### Records shown
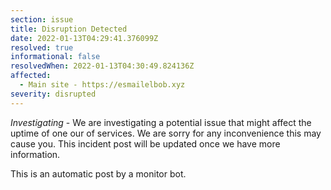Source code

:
 ```yaml
---
section: issue
title: Disruption Detected
date: 2022-01-13T04:29:41.376099Z
resolved: true
informational: false
resolvedWhen: 2022-01-13T04:30:49.824136Z
affected:
  - Main site - https://esmailelbob.xyz
severity: disrupted
---
```

*Investigating* - We are investigating a potential issue that might affect the uptime of one our of services. We are sorry for any inconvenience this may cause you. This incident post will be updated once we have more information.

This is an automatic post by a monitor bot.
        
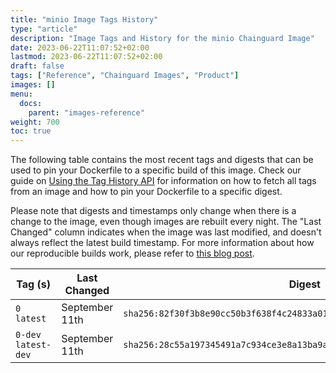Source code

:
```yaml
---
title: "minio Image Tags History"
type: "article"
description: "Image Tags and History for the minio Chainguard Image"
date: 2023-06-22T11:07:52+02:00
lastmod: 2023-06-22T11:07:52+02:00
draft: false
tags: ["Reference", "Chainguard Images", "Product"]
images: []
menu:
  docs:
    parent: "images-reference"
weight: 700
toc: true
---
```


The following table contains the most recent tags and digests that can be used to pin your Dockerfile to a specific build of this image. Check our guide on [Using the Tag History API](/chainguard/chainguard-images/using-the-tag-history-api/) for information on how to fetch all tags from an image and how to pin your Dockerfile to a specific digest.

Please note that digests and timestamps only change when there is a change to the image, even though images are rebuilt every night. The "Last Changed" column indicates when the image was last modified, and doesn't always reflect the latest build timestamp. For more information about how our reproducible builds work, please refer to [this blog post](https://www.chainguard.dev/unchained/reproducing-chainguards-reproducible-image-builds).

| Tag (s)               | Last Changed   | Digest                                                                    |
|-----------------------|----------------|---------------------------------------------------------------------------|
|  `0` `latest`         | September 11th | `sha256:82f30f3b8e90cc50b3f638f4c24833a018b31a180df17f328e9b276fdc434222` |
|  `0-dev` `latest-dev` | September 11th | `sha256:28c55a197345491a7c934ce3e8a13ba9a8fb062dafa7cc436a3ee40f74307c50` |
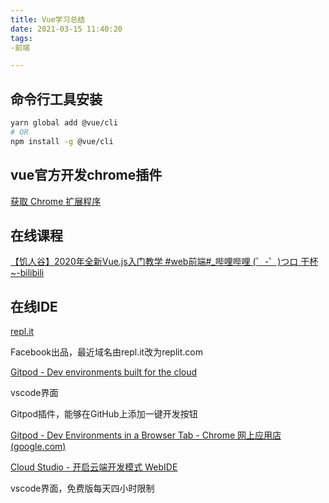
 ```yaml
---
title: Vue学习总结
date: 2021-03-15 11:40:20
tags:
-前端

---
```


## 命令行工具安装

```sh
yarn global add @vue/cli
# OR
npm install -g @vue/cli
```

## vue官方开发chrome插件

[获取 Chrome 扩展程序](https://chrome.google.com/webstore/detail/vuejs-devtools/ljjemllljcmogpfapbkkighbhhppjdbg)

## 在线课程

[【饥人谷】2020年全新Vue.js入门教学 #web前端#_哔哩哔哩 (゜-゜)つロ 干杯~-bilibili](https://www.bilibili.com/video/BV1ut411K7Ni)

## 在线IDE

[repl.it](https://replit.com/)

Facebook出品，最近域名由repl.it改为replit.com

[Gitpod - Dev environments built for the cloud](https://www.gitpod.io/)

vscode界面

Gitpod插件，能够在GitHub上添加一键开发按钮

[Gitpod - Dev Environments in a Browser Tab - Chrome 网上应用店 (google.com)](https://chrome.google.com/webstore/detail/gitpod-dev-environments-i/dodmmooeoklaejobgleioelladacbeki)

[Cloud Studio - 开启云端开发模式 WebIDE](https://cloudstudio.net/)

vscode界面，免费版每天四小时限制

### Task description
Write out each line of the data exactly; the images should be left out.

### Result
Source code

:
 ```yaml
---
section: issue
title: Disruption Detected
date: 2022-01-13T04:29:41.376099Z
resolved: true
informational: false
resolvedWhen: 2022-01-13T04:30:49.824136Z
affected:
  - Main site - https://esmailelbob.xyz
severity: disrupted
---
```

*Investigating* - We are investigating a potential issue that might affect the uptime of one our of services. We are sorry for any inconvenience this may cause you. This incident post will be updated once we have more information.

This is an automatic post by a monitor bot.
        
Source code

:
```yaml
---
title: "minio Image Tags History"
type: "article"
description: "Image Tags and History for the minio Chainguard Image"
date: 2023-06-22T11:07:52+02:00
lastmod: 2023-06-22T11:07:52+02:00
draft: false
tags: ["Reference", "Chainguard Images", "Product"]
images: []
menu:
  docs:
    parent: "images-reference"
weight: 700
toc: true
---
```


The following table contains the most recent tags and digests that can be used to pin your Dockerfile to a specific build of this image. Check our guide on [Using the Tag History API](/chainguard/chainguard-images/using-the-tag-history-api/) for information on how to fetch all tags from an image and how to pin your Dockerfile to a specific digest.

Please note that digests and timestamps only change when there is a change to the image, even though images are rebuilt every night. The "Last Changed" column indicates when the image was last modified, and doesn't always reflect the latest build timestamp. For more information about how our reproducible builds work, please refer to [this blog post](https://www.chainguard.dev/unchained/reproducing-chainguards-reproducible-image-builds).

| Tag (s)               | Last Changed   | Digest                                                                    |
|-----------------------|----------------|---------------------------------------------------------------------------|
|  `0` `latest`         | September 11th | `sha256:82f30f3b8e90cc50b3f638f4c24833a018b31a180df17f328e9b276fdc434222` |
|  `0-dev` `latest-dev` | September 11th | `sha256:28c55a197345491a7c934ce3e8a13ba9a8fb062dafa7cc436a3ee40f74307c50` |
 ```yaml
---
title: Vue学习总结
date: 2021-03-15 11:40:20
tags:
-前端

---
```


## 命令行工具安装

```sh
yarn global add @vue/cli
# OR
npm install -g @vue/cli
```

## vue官方开发chrome插件

[获取 Chrome 扩展程序](https://chrome.google.com/webstore/detail/vuejs-devtools/ljjemllljcmogpfapbkkighbhhppjdbg)

## 在线课程

[【饥人谷】2020年全新Vue.js入门教学 #web前端#_哔哩哔哩 (゜-゜)つロ 干杯~-bilibili](https://www.bilibili.com/video/BV1ut411K7Ni)

## 在线IDE

[repl.it](https://replit.com/)

Facebook出品，最近域名由repl.it改为replit.com

[Gitpod - Dev environments built for the cloud](https://www.gitpod.io/)

vscode界面

Gitpod插件，能够在GitHub上添加一键开发按钮

[Gitpod - Dev Environments in a Browser Tab - Chrome 网上应用店 (google.com)](https://chrome.google.com/webstore/detail/gitpod-dev-environments-i/dodmmooeoklaejobgleioelladacbeki)

[Cloud Studio - 开启云端开发模式 WebIDE](https://cloudstudio.net/)

vscode界面，免费版每天四小时限制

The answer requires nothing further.